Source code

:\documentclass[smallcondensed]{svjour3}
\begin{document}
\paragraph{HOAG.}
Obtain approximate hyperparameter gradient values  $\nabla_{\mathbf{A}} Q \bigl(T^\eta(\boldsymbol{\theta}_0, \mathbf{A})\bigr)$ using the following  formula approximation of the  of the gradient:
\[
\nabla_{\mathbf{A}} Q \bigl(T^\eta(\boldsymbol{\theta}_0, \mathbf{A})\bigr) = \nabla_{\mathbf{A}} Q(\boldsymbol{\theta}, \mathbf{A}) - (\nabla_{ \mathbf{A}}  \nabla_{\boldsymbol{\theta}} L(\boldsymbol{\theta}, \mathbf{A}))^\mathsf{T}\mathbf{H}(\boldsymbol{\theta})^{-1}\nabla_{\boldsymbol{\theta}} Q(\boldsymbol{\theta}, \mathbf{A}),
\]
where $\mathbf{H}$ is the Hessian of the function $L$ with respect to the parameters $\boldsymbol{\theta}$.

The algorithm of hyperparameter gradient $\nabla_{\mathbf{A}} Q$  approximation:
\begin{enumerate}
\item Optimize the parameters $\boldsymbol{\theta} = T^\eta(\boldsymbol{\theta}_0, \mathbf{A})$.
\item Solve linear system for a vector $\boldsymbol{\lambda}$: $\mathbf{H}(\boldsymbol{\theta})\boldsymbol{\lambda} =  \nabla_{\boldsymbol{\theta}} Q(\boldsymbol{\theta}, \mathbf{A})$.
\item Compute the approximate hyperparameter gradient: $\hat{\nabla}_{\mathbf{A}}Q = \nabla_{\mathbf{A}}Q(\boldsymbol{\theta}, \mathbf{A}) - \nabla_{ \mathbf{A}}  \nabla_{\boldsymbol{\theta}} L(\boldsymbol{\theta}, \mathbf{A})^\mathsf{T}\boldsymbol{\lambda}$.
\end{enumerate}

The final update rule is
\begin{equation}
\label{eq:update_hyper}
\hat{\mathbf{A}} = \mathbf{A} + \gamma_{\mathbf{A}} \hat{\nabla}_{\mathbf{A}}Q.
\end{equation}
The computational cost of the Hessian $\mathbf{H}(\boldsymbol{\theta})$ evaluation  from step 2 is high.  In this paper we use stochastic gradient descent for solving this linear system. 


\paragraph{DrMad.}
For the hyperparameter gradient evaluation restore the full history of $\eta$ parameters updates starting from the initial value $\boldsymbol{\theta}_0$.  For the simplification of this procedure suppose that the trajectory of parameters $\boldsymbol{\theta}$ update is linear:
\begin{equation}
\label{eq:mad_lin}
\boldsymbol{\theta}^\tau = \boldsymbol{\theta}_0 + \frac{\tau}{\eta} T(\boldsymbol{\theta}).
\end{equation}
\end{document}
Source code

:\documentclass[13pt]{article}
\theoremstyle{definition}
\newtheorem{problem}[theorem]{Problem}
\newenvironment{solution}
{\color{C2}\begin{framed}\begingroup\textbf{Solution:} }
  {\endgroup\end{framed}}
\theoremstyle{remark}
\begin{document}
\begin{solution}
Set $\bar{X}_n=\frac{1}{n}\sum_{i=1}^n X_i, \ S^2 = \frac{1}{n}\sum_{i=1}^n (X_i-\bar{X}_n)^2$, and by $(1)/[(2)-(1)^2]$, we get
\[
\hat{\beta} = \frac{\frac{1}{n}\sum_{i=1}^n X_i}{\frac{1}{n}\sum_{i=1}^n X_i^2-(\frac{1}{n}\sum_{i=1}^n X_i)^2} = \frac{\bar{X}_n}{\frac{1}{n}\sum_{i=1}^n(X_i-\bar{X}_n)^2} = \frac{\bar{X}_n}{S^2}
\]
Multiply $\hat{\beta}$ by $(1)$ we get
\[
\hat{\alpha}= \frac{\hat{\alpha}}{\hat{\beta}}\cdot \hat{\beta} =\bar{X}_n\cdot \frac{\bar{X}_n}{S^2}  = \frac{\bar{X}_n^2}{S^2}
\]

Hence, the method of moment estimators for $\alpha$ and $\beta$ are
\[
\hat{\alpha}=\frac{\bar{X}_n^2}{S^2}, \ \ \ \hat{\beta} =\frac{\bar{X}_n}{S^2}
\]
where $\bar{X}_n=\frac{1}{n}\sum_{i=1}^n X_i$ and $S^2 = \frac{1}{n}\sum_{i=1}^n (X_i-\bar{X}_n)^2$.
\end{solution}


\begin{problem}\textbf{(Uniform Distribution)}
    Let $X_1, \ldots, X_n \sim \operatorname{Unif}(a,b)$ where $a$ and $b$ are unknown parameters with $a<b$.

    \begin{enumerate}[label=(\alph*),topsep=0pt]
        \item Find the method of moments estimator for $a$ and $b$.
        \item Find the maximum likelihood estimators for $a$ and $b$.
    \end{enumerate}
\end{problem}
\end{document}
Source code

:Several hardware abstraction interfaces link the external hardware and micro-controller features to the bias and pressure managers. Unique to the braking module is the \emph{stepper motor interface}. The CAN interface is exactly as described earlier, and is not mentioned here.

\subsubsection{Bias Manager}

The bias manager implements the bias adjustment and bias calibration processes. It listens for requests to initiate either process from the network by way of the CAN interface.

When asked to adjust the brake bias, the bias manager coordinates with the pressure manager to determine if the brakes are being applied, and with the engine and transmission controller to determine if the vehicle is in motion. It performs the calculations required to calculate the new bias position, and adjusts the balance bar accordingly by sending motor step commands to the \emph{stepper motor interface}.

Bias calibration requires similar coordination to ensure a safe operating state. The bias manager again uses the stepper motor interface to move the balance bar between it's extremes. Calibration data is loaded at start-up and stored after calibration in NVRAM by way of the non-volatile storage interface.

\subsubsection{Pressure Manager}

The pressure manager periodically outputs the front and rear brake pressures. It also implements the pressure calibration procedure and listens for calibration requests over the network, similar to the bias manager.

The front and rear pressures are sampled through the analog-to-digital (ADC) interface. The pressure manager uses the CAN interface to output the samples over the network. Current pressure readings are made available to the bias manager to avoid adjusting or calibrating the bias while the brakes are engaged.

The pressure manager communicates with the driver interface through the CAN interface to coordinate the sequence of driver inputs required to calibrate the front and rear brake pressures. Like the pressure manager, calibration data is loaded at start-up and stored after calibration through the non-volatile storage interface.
━━━━━━━━━━━━━━━━━━━━━━━━━━━━━━
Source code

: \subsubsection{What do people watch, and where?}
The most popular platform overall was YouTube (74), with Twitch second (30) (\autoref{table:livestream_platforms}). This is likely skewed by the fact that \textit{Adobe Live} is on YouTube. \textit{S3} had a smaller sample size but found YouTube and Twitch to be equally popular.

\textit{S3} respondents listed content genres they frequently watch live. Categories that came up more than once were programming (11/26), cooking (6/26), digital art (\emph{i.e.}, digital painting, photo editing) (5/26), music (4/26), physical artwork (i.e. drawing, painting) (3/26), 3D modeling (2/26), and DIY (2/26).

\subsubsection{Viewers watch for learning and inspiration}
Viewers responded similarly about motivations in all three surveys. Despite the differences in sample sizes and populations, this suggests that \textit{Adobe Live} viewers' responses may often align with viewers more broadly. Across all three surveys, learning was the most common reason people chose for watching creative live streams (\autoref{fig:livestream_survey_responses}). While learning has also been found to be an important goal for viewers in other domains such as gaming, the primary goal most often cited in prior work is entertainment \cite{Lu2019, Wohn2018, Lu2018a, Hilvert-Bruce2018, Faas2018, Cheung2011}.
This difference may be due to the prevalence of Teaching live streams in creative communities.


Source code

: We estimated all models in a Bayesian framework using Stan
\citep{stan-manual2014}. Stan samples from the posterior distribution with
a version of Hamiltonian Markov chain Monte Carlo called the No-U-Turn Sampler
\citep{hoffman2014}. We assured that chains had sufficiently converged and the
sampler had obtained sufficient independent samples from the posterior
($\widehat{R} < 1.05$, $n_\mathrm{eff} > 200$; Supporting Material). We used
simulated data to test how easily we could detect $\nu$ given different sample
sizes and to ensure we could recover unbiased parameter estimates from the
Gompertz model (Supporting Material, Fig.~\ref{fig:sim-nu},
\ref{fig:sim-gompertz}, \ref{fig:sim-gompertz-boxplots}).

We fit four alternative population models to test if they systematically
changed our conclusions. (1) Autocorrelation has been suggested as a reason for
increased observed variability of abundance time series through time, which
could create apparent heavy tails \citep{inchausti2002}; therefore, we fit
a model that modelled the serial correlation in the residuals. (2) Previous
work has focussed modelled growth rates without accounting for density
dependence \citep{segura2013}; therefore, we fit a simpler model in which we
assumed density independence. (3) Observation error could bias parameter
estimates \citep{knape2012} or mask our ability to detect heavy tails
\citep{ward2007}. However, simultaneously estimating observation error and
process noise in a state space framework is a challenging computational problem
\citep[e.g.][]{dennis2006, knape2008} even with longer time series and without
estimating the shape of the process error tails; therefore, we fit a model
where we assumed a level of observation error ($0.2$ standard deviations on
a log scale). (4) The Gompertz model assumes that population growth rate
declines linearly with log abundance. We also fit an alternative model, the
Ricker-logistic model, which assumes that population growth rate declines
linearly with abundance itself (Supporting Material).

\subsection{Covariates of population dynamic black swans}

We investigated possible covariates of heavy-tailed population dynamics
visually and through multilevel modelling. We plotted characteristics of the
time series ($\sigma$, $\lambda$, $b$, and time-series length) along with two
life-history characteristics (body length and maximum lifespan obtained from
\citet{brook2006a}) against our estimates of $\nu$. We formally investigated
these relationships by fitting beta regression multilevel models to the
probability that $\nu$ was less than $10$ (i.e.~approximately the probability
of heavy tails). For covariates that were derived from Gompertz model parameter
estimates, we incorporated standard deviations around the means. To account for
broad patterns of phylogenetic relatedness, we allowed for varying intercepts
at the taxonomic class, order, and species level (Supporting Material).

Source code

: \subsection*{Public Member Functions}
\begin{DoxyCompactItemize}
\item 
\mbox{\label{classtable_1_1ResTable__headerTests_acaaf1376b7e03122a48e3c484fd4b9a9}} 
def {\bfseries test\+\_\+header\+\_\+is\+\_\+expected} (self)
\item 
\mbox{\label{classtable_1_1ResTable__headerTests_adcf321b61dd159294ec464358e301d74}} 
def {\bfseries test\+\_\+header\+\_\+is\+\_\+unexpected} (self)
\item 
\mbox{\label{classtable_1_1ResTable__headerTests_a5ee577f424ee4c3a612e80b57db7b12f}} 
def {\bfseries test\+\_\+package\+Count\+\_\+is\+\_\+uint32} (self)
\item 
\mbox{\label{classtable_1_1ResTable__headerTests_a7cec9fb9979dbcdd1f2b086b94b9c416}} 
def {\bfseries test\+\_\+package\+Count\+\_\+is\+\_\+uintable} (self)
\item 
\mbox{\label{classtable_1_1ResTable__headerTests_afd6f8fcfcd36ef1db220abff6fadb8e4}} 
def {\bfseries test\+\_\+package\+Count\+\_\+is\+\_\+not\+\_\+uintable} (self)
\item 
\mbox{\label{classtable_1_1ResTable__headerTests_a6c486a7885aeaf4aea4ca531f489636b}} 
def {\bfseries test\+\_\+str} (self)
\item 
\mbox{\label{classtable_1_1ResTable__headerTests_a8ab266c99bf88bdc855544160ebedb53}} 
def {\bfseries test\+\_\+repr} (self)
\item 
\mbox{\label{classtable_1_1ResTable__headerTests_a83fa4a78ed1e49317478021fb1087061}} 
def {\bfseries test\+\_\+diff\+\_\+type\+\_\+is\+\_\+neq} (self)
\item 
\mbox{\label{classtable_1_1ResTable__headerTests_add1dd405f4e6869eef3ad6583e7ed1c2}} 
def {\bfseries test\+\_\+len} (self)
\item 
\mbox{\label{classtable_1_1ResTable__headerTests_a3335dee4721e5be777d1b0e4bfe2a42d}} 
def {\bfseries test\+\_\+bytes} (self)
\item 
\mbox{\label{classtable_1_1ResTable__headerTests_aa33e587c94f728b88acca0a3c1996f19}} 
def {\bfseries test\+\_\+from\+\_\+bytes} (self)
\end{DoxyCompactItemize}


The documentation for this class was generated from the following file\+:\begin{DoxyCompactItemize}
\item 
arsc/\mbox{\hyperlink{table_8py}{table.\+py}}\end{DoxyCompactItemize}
━━━━━━━━━━━━━━━━━━━━━━━━━━━━━━
● **TASK TO COMPLETE**
Out of the data above, set down the lines from the one with "a version of" to the one with "changed our conclusions.", both included, exactly as written and with no additions.

● **YOUR SOLUTION**
a version of Hamiltonian Markov chain Monte Carlo called the No-U-Turn Sampler
\citep{hoffman2014}. We assured that chains had sufficiently converged and the
sampler had obtained sufficient independent samples from the posterior
($\widehat{R} < 1.05$, $n_\mathrm{eff} > 200$; Supporting Material). We used
simulated data to test how easily we could detect $\nu$ given different sample
sizes and to ensure we could recover unbiased parameter estimates from the
Gompertz model (Supporting Material, Fig.~\ref{fig:sim-nu},
\ref{fig:sim-gompertz}, \ref{fig:sim-gompertz-boxplots}).

We fit four alternative population models to test if they systematically
changed our conclusions. (1) Autocorrelation has been suggested as a reason for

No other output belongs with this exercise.